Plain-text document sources
────────────────

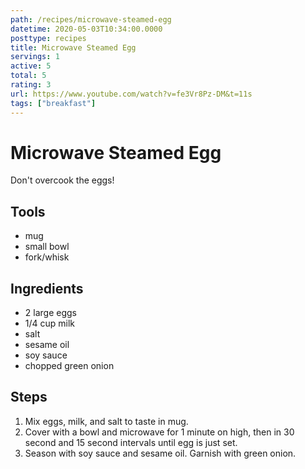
 ```yaml
---
path: /recipes/microwave-steamed-egg
datetime: 2020-05-03T10:34:00.0000
posttype: recipes
title: Microwave Steamed Egg
servings: 1
active: 5
total: 5
rating: 3
url: https://www.youtube.com/watch?v=fe3Vr8Pz-DM&t=11s
tags: ["breakfast"]
---
```


# Microwave Steamed Egg

Don't overcook the eggs!

## Tools

* mug
* small bowl
* fork/whisk

## Ingredients

* 2 large eggs
* 1/4 cup milk
* salt
* sesame oil
* soy sauce
* chopped green onion

## Steps

1. Mix eggs, milk, and salt to taste in mug.
1. Cover with a bowl and microwave for 1 minute on high, then in 30 second and 15 second intervals until egg is just set.
1. Season with soy sauce and sesame oil. Garnish with green onion.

────────────────

## Task instructions
Output only the lines from the line that contains "2 large eggs" through the end of the entries, both included, exactly as they appear.

## Solution to this task
* 2 large eggs
* 1/4 cup milk
* salt
* sesame oil
* soy sauce
* chopped green onion

## Steps

1. Mix eggs, milk, and salt to taste in mug.
1. Cover with a bowl and microwave for 1 minute on high, then in 30 second and 15 second intervals until egg is just set.
1. Season with soy sauce and sesame oil. Garnish with green onion.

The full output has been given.